Centres for Doctoral Training

Augmenting human decision-making and learning via physiologically-informed AI

Supervisors:

Marios Philiastides, MVLS - School of Psychology & Neuroscience  

Fani Deligiani, CoSE, Computer Science 

Christoph Daube, MVLS - School of Psychology & Neuroscience  

 

Project Summary:

Recent advances in machine learning, particularly the integration of deep learning and reinforcement learning into deep reinforcement learning (DRL), have created powerful AI systems capable of learning state–action policies in complex environments. However, major challenges remain in integrating AI agents into teams with humans, where effective collaboration requires sensitivity to human cognitive, emotional, and physiological states. This project will develop a closed-loop, physiologically informed AI platform that uses neural, systemic physiological, and affective signals—such as EEG, arousal, and stress markers—to infer latent cognitive and emotional states during naturalistic decision-making tasks.

These inferred (latent) states will be detected online through a closed-loop brain–computer interface and converted into rich reinforcement signals for training DRL agents.
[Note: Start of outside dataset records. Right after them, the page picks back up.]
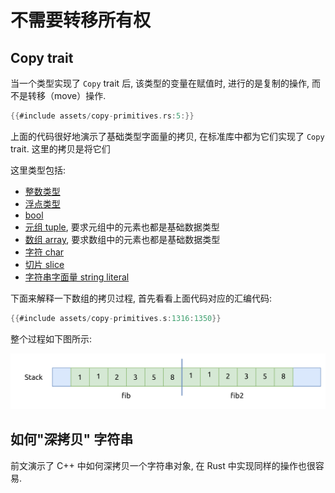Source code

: # 不需要转移所有权

## Copy trait

当一个类型实现了 `Copy` trait 后, 该类型的变量在赋值时, 进行的是复制的操作, 而不是转移（move）操作.

```rust
{{#include assets/copy-primitives.rs:5:}}
```

上面的代码很好地演示了基础类型字面量的拷贝, 在标准库中都为它们实现了 `Copy` trait.
这里的拷贝是将它们

这里类型包括:

- [整数类型](../primitives/integer.md)
- [浮点类型](../primitives/floating-point.md)
- [bool](../primitives/bool.md)
- [元组 tuple](../primitives/tuple.md), 要求元组中的元素也都是基础数据类型
- [数组 array](../primitives/array.md), 要求数组中的元素也都是基础数据类型
- [字符 char](../primitives/char.md)
- [切片 slice](../primitives/slice.md)
- [字符串字面量 string literal](../primitives/string-literals.md)

下面来解释一下数组的拷贝过程, 首先看看上面代码对应的汇编代码:

```rust
{{#include assets/copy-primitives.s:1316:1350}}
```

整个过程如下图所示:

![array copy mem layout](assets/array-copy-mem-layout.svg)

## 如何"深拷贝" 字符串

前文演示了 C++ 中如何深拷贝一个字符串对象, 在 Rust 中实现同样的操作也很容易.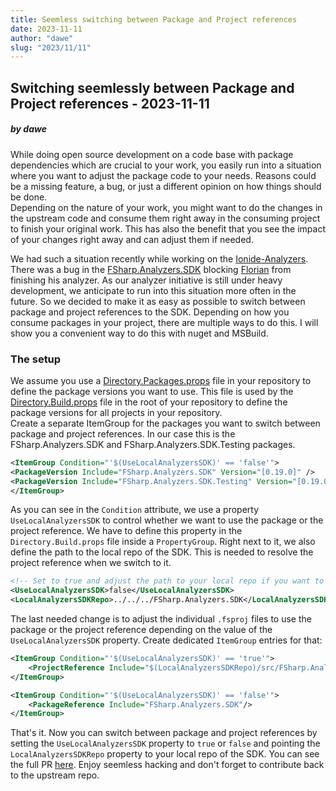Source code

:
 ```yaml
---
title: Seemless switching between Package and Project references
date: 2023-11-11
author: "dawe"
slug: "2023/11/11"
---
```


## Switching seemlessly between Package and Project references - 2023-11-11

##### by dawe

While doing open source development on a code base with package dependencies which are crucial to your work, you easily run into a situation where you want to adjust the package code to your needs. Reasons could be a missing feature, a bug, or just a different opinion on how things should be done.  
Depending on the nature of your work, you might want to do the changes in the upstream code and consume them right away in the consuming project to finish your original work. This has also the benefit that you see the impact of your changes right away and can adjust them if needed.

We had such a situation recently while working on the [Ionide-Analyzers](https://github.com/ionide/ionide-analyzers). There was a bug in the [FSharp.Analyzers.SDK](https://github.com/ionide/FSharp.Analyzers.SDK) blocking [Florian](https://github.com/nojaf) from finishing his analyzer.
As our analyzer initiative is still under heavy development, we anticipate to run into this situation more often in the future. So we decided to make it as easy as possible to switch between package and project references to the SDK. Depending on how you consume packages in your project, there are multiple ways to do this. I will show you a convenient way to do this with nuget and MSBuild.

### The setup

We assume you use a [Directory.Packages.props](https://learn.microsoft.com/en-us/nuget/consume-packages/Central-Package-Management) file in your repository to define the package versions you want to use. This file is used by the [Directory.Build.props](https://learn.microsoft.com/en-us/visualstudio/msbuild/customize-by-directory?view=vs-2022) file in the root of your repository to define the package versions for all projects in your repository.  
Create a separate ItemGroup for the packages you want to switch between package and project references. In our case this is the FSharp.Analyzers.SDK and FSharp.Analyzers.SDK.Testing packages.

```xml
<ItemGroup Condition="'$(UseLocalAnalyzersSDK)' == 'false'">
<PackageVersion Include="FSharp.Analyzers.SDK" Version="[0.19.0]" />
<PackageVersion Include="FSharp.Analyzers.SDK.Testing" Version="[0.19.0]" />    
</ItemGroup>
```

As you can see in the `Condition` attribute, we use a property `UseLocalAnalyzersSDK` to control whether we want to use the package or the project reference. We have to define this property in the `Directory.Build.props` file inside a `PropertyGroup`. Right next to it, we also define the path to the local repo of the SDK. This is needed to resolve the project reference when we switch to it.

```xml
<!-- Set to true and adjust the path to your local repo if you want to use that instead of the nuget packages -->
<UseLocalAnalyzersSDK>false</UseLocalAnalyzersSDK>
<LocalAnalyzersSDKRepo>../../../FSharp.Analyzers.SDK</LocalAnalyzersSDKRepo>
```

The last needed change is to adjust the individual `.fsproj` files to use the package or the project reference depending on the value of the `UseLocalAnalyzersSDK` property. Create dedicated `ItemGroup` entries for that:

```xml
<ItemGroup Condition="'$(UseLocalAnalyzersSDK)' == 'true'">
    <ProjectReference Include="$(LocalAnalyzersSDKRepo)/src/FSharp.Analyzers.SDK/FSharp.Analyzers.SDK.fsproj" />
</ItemGroup>

<ItemGroup Condition="'$(UseLocalAnalyzersSDK)' == 'false'">
    <PackageReference Include="FSharp.Analyzers.SDK"/>
</ItemGroup>
```

That's it. Now you can switch between package and project references by setting the `UseLocalAnalyzersSDK` property to `true` or `false` and pointing the `LocalAnalyzersSDKRepo` property to your local repo of the SDK. You can see the full PR [here](https://github.com/ionide/ionide-analyzers/pull/18). Enjoy seemless hacking and don't forget to contribute back to the upstream repo.
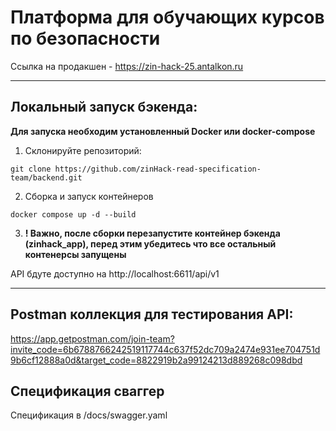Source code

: # Платформа для обучающих курсов по безопасности
Ссылка на продакшен - https://zin-hack-25.antalkon.ru

---

## Локальный запуск бэкенда:
**Для запуска необходим установленный Docker или docker-compose**
1. Склонируйте репозиторий:
```
git clone https://github.com/zinHack-read-specification-team/backend.git
```
2. Сборка и запуск контейнеров
```
docker compose up -d --build       
```
3. **! Важно, после сборки перезапустите контейнер бэкенда (zinhack_app), перед этим убедитесь что все остальный контенерсы запущены**

API бдуте доступно на http://localhost:6611/api/v1

--- 
## Postman коллекция для тестирования API:
https://app.getpostman.com/join-team?invite_code=6b6788766242519117744c637f52dc709a2474e931ee704751d9b6cf12888a0d&target_code=8822919b2a99124213d889268c098dbd



## Спецификация сваггер
Спецификация в /docs/swagger.yaml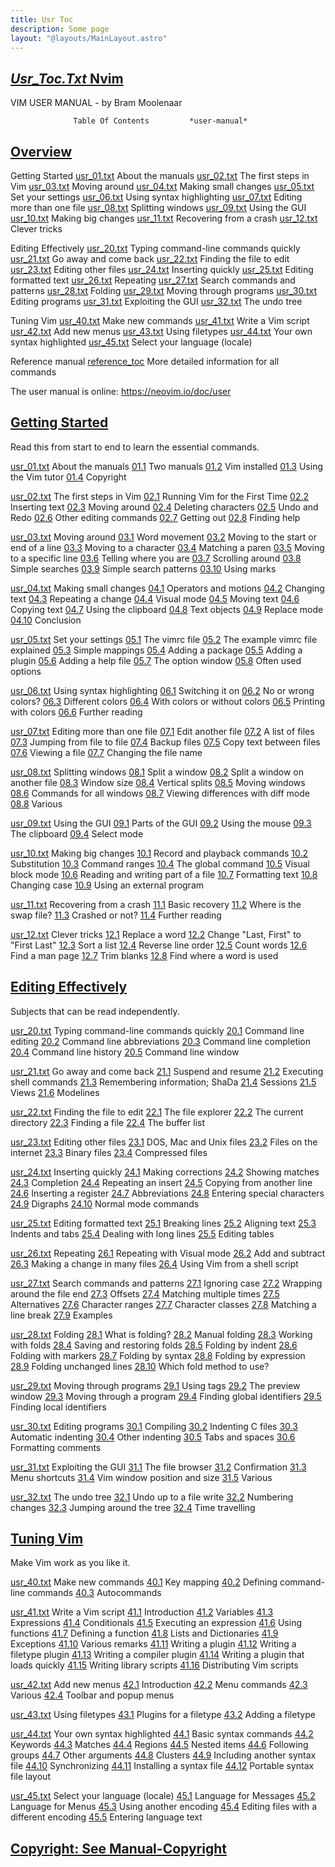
 ```yaml
---
title: Usr Toc
description: Some page
layout: "@layouts/MainLayout.astro"
---
```



## <a id="" class="section-title" href="#">*Usr_Toc.Txt*	Nvim</a> 

VIM USER MANUAL - by Bram Moolenaar

			      Table Of Contents			*user-manual*


## <a id="" class="section-title" href="#">Overview</a> 

Getting Started
[usr_01.txt](#usr_01.txt)  About the manuals
[usr_02.txt](#usr_02.txt)  The first steps in Vim
[usr_03.txt](#usr_03.txt)  Moving around
[usr_04.txt](#usr_04.txt)  Making small changes
[usr_05.txt](#usr_05.txt)  Set your settings
[usr_06.txt](#usr_06.txt)  Using syntax highlighting
[usr_07.txt](#usr_07.txt)  Editing more than one file
[usr_08.txt](#usr_08.txt)  Splitting windows
[usr_09.txt](#usr_09.txt)  Using the GUI
[usr_10.txt](#usr_10.txt)  Making big changes
[usr_11.txt](#usr_11.txt)  Recovering from a crash
[usr_12.txt](#usr_12.txt)  Clever tricks

Editing Effectively
[usr_20.txt](#usr_20.txt)  Typing command-line commands quickly
[usr_21.txt](#usr_21.txt)  Go away and come back
[usr_22.txt](#usr_22.txt)  Finding the file to edit
[usr_23.txt](#usr_23.txt)  Editing other files
[usr_24.txt](#usr_24.txt)  Inserting quickly
[usr_25.txt](#usr_25.txt)  Editing formatted text
[usr_26.txt](#usr_26.txt)  Repeating
[usr_27.txt](#usr_27.txt)  Search commands and patterns
[usr_28.txt](#usr_28.txt)  Folding
[usr_29.txt](#usr_29.txt)  Moving through programs
[usr_30.txt](#usr_30.txt)  Editing programs
[usr_31.txt](#usr_31.txt)  Exploiting the GUI
[usr_32.txt](#usr_32.txt)  The undo tree

Tuning Vim
[usr_40.txt](#usr_40.txt)  Make new commands
[usr_41.txt](#usr_41.txt)  Write a Vim script
[usr_42.txt](#usr_42.txt)  Add new menus
[usr_43.txt](#usr_43.txt)  Using filetypes
[usr_44.txt](#usr_44.txt)  Your own syntax highlighted
[usr_45.txt](#usr_45.txt)  Select your language (locale)


Reference manual
[reference_toc](#reference_toc)     More detailed information for all commands

The user manual is online:
	https://neovim.io/doc/user


## <a id="" class="section-title" href="#">Getting Started</a> 

Read this from start to end to learn the essential commands.

[usr_01.txt](#usr_01.txt)  About the manuals
		[01.1](#01.1)	Two manuals
		[01.2](#01.2)	Vim installed
		[01.3](#01.3)	Using the Vim tutor
		[01.4](#01.4)	Copyright

[usr_02.txt](#usr_02.txt)  The first steps in Vim
		[02.1](#02.1)	Running Vim for the First Time
		[02.2](#02.2)	Inserting text
		[02.3](#02.3)	Moving around
		[02.4](#02.4)	Deleting characters
		[02.5](#02.5)	Undo and Redo
		[02.6](#02.6)	Other editing commands
		[02.7](#02.7)	Getting out
		[02.8](#02.8)	Finding help

[usr_03.txt](#usr_03.txt)  Moving around
		[03.1](#03.1)	Word movement
		[03.2](#03.2)	Moving to the start or end of a line
		[03.3](#03.3)	Moving to a character
		[03.4](#03.4)	Matching a paren
		[03.5](#03.5)	Moving to a specific line
		[03.6](#03.6)	Telling where you are
		[03.7](#03.7)	Scrolling around
		[03.8](#03.8)	Simple searches
		[03.9](#03.9)	Simple search patterns
		[03.10](#03.10)	Using marks

[usr_04.txt](#usr_04.txt)  Making small changes
		[04.1](#04.1)	Operators and motions
		[04.2](#04.2)	Changing text
		[04.3](#04.3)	Repeating a change
		[04.4](#04.4)	Visual mode
		[04.5](#04.5)	Moving text
		[04.6](#04.6)	Copying text
		[04.7](#04.7)	Using the clipboard
		[04.8](#04.8)	Text objects
		[04.9](#04.9)	Replace mode
		[04.10](#04.10)	Conclusion

[usr_05.txt](#usr_05.txt)  Set your settings
		[05.1](#05.1)	The vimrc file
		[05.2](#05.2)	The example vimrc file explained
		[05.3](#05.3)	Simple mappings
		[05.4](#05.4)	Adding a package
		[05.5](#05.5)	Adding a plugin
		[05.6](#05.6)	Adding a help file
		[05.7](#05.7)	The option window
		[05.8](#05.8)	Often used options

[usr_06.txt](#usr_06.txt)  Using syntax highlighting
		[06.1](#06.1)	Switching it on
		[06.2](#06.2)	No or wrong colors?
		[06.3](#06.3)	Different colors
		[06.4](#06.4)	With colors or without colors
		[06.5](#06.5)	Printing with colors
		[06.6](#06.6)	Further reading

[usr_07.txt](#usr_07.txt)  Editing more than one file
		[07.1](#07.1)	Edit another file
		[07.2](#07.2)	A list of files
		[07.3](#07.3)	Jumping from file to file
		[07.4](#07.4)	Backup files
		[07.5](#07.5)	Copy text between files
		[07.6](#07.6)	Viewing a file
		[07.7](#07.7)	Changing the file name

[usr_08.txt](#usr_08.txt)  Splitting windows
		[08.1](#08.1)	Split a window
		[08.2](#08.2)	Split a window on another file
		[08.3](#08.3)	Window size
		[08.4](#08.4)	Vertical splits
		[08.5](#08.5)	Moving windows
		[08.6](#08.6)	Commands for all windows
		[08.7](#08.7)	Viewing differences with diff mode
		[08.8](#08.8)	Various

[usr_09.txt](#usr_09.txt)  Using the GUI
		[09.1](#09.1)	Parts of the GUI
		[09.2](#09.2)	Using the mouse
		[09.3](#09.3)	The clipboard
		[09.4](#09.4)	Select mode

[usr_10.txt](#usr_10.txt)  Making big changes
		[10.1](#10.1)	Record and playback commands
		[10.2](#10.2)	Substitution
		[10.3](#10.3)	Command ranges
		[10.4](#10.4)	The global command
		[10.5](#10.5)	Visual block mode
		[10.6](#10.6)	Reading and writing part of a file
		[10.7](#10.7)	Formatting text
		[10.8](#10.8)	Changing case
		[10.9](#10.9)	Using an external program

[usr_11.txt](#usr_11.txt)  Recovering from a crash
		[11.1](#11.1)	Basic recovery
		[11.2](#11.2)	Where is the swap file?
		[11.3](#11.3)	Crashed or not?
		[11.4](#11.4)	Further reading

[usr_12.txt](#usr_12.txt)  Clever tricks
		[12.1](#12.1)	Replace a word
		[12.2](#12.2)	Change "Last, First" to "First Last"
		[12.3](#12.3)	Sort a list
		[12.4](#12.4)	Reverse line order
		[12.5](#12.5)	Count words
		[12.6](#12.6)	Find a man page
		[12.7](#12.7)	Trim blanks
		[12.8](#12.8)	Find where a word is used


## <a id="" class="section-title" href="#">Editing Effectively</a> 

Subjects that can be read independently.

[usr_20.txt](#usr_20.txt)  Typing command-line commands quickly
		[20.1](#20.1)	Command line editing
		[20.2](#20.2)	Command line abbreviations
		[20.3](#20.3)	Command line completion
		[20.4](#20.4)	Command line history
		[20.5](#20.5)	Command line window

[usr_21.txt](#usr_21.txt)  Go away and come back
		[21.1](#21.1)	Suspend and resume
		[21.2](#21.2)	Executing shell commands
		[21.3](#21.3)	Remembering information; ShaDa
		[21.4](#21.4)	Sessions
		[21.5](#21.5)	Views
		[21.6](#21.6)	Modelines

[usr_22.txt](#usr_22.txt)  Finding the file to edit
		[22.1](#22.1)	The file explorer
		[22.2](#22.2)	The current directory
		[22.3](#22.3)	Finding a file
		[22.4](#22.4)	The buffer list

[usr_23.txt](#usr_23.txt)  Editing other files
		[23.1](#23.1)	DOS, Mac and Unix files
		[23.2](#23.2)	Files on the internet
		[23.3](#23.3)	Binary files
		[23.4](#23.4)	Compressed files

[usr_24.txt](#usr_24.txt)  Inserting quickly
		[24.1](#24.1)	Making corrections
		[24.2](#24.2)	Showing matches
		[24.3](#24.3)	Completion
		[24.4](#24.4)	Repeating an insert
		[24.5](#24.5)	Copying from another line
		[24.6](#24.6)	Inserting a register
		[24.7](#24.7)	Abbreviations
		[24.8](#24.8)	Entering special characters
		[24.9](#24.9)	Digraphs
		[24.10](#24.10)	Normal mode commands

[usr_25.txt](#usr_25.txt)  Editing formatted text
		[25.1](#25.1)	Breaking lines
		[25.2](#25.2)	Aligning text
		[25.3](#25.3)	Indents and tabs
		[25.4](#25.4)	Dealing with long lines
		[25.5](#25.5)	Editing tables

[usr_26.txt](#usr_26.txt)  Repeating
		[26.1](#26.1)	Repeating with Visual mode
		[26.2](#26.2)	Add and subtract
		[26.3](#26.3)	Making a change in many files
		[26.4](#26.4)	Using Vim from a shell script

[usr_27.txt](#usr_27.txt)  Search commands and patterns
		[27.1](#27.1)	Ignoring case
		[27.2](#27.2)	Wrapping around the file end
		[27.3](#27.3)	Offsets
		[27.4](#27.4)	Matching multiple times
		[27.5](#27.5)	Alternatives
		[27.6](#27.6)	Character ranges
		[27.7](#27.7)	Character classes
		[27.8](#27.8)	Matching a line break
		[27.9](#27.9)	Examples

[usr_28.txt](#usr_28.txt)  Folding
		[28.1](#28.1)	What is folding?
		[28.2](#28.2)	Manual folding
		[28.3](#28.3)	Working with folds
		[28.4](#28.4)	Saving and restoring folds
		[28.5](#28.5)	Folding by indent
		[28.6](#28.6)	Folding with markers
		[28.7](#28.7)	Folding by syntax
		[28.8](#28.8)	Folding by expression
		[28.9](#28.9)	Folding unchanged lines
		[28.10](#28.10)	Which fold method to use?

[usr_29.txt](#usr_29.txt)  Moving through programs
		[29.1](#29.1)	Using tags
		[29.2](#29.2)	The preview window
		[29.3](#29.3)	Moving through a program
		[29.4](#29.4)	Finding global identifiers
		[29.5](#29.5)	Finding local identifiers

[usr_30.txt](#usr_30.txt)  Editing programs
		[30.1](#30.1)	Compiling
		[30.2](#30.2)	Indenting C files
		[30.3](#30.3)	Automatic indenting
		[30.4](#30.4)	Other indenting
		[30.5](#30.5)	Tabs and spaces
		[30.6](#30.6)	Formatting comments

[usr_31.txt](#usr_31.txt)  Exploiting the GUI
		[31.1](#31.1)	The file browser
		[31.2](#31.2)	Confirmation
		[31.3](#31.3)	Menu shortcuts
		[31.4](#31.4)	Vim window position and size
		[31.5](#31.5)	Various

[usr_32.txt](#usr_32.txt)  The undo tree
		[32.1](#32.1)	Undo up to a file write
		[32.2](#32.2)	Numbering changes
		[32.3](#32.3)	Jumping around the tree
		[32.4](#32.4)	Time travelling


## <a id="" class="section-title" href="#">Tuning Vim</a> 

Make Vim work as you like it.

[usr_40.txt](#usr_40.txt)  Make new commands
		[40.1](#40.1)	Key mapping
		[40.2](#40.2)	Defining command-line commands
		[40.3](#40.3)	Autocommands

[usr_41.txt](#usr_41.txt)  Write a Vim script
		[41.1](#41.1)	Introduction
		[41.2](#41.2)	Variables
		[41.3](#41.3)	Expressions
		[41.4](#41.4)	Conditionals
		[41.5](#41.5)	Executing an expression
		[41.6](#41.6)	Using functions
		[41.7](#41.7)	Defining a function
		[41.8](#41.8)	Lists and Dictionaries
		[41.9](#41.9)	Exceptions
		[41.10](#41.10)	Various remarks
		[41.11](#41.11)	Writing a plugin
		[41.12](#41.12)	Writing a filetype plugin
		[41.13](#41.13)	Writing a compiler plugin
		[41.14](#41.14)	Writing a plugin that loads quickly
		[41.15](#41.15)	Writing library scripts
		[41.16](#41.16)	Distributing Vim scripts

[usr_42.txt](#usr_42.txt)  Add new menus
		[42.1](#42.1)	Introduction
		[42.2](#42.2)	Menu commands
		[42.3](#42.3)	Various
		[42.4](#42.4)	Toolbar and popup menus

[usr_43.txt](#usr_43.txt)  Using filetypes
		[43.1](#43.1)	Plugins for a filetype
		[43.2](#43.2)	Adding a filetype

[usr_44.txt](#usr_44.txt)  Your own syntax highlighted
		[44.1](#44.1)	Basic syntax commands
		[44.2](#44.2)	Keywords
		[44.3](#44.3)	Matches
		[44.4](#44.4)	Regions
		[44.5](#44.5)	Nested items
		[44.6](#44.6)	Following groups
		[44.7](#44.7)	Other arguments
		[44.8](#44.8)	Clusters
		[44.9](#44.9)	Including another syntax file
		[44.10](#44.10)	Synchronizing
		[44.11](#44.11)	Installing a syntax file
		[44.12](#44.12)	Portable syntax file layout

[usr_45.txt](#usr_45.txt)  Select your language (locale)
		[45.1](#45.1)	Language for Messages
		[45.2](#45.2)	Language for Menus
		[45.3](#45.3)	Using another encoding
		[45.4](#45.4)	Editing files with a different encoding
		[45.5](#45.5)	Entering language text


## <a id="vim:tw&#x3D;78:ts&#x3D;8:noet:ft&#x3D;help:norl:" class="section-title" href="#vim:tw&#x3D;78:ts&#x3D;8:noet:ft&#x3D;help:norl:">Copyright: See [Manual-Copyright](#Manual-Copyright)</a>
By dynamically learning from these signals, the AI agent will begin to model human intentions – an emerging form of machine “theory of mind” – and ultimately help inform upcoming human behaviour. The ultimate goal is to close the human–AI interaction loop: enabling the AI agent to feed predictions and adaptive support back to human users in real time, thereby augmenting decision-making, performance, and social coordination.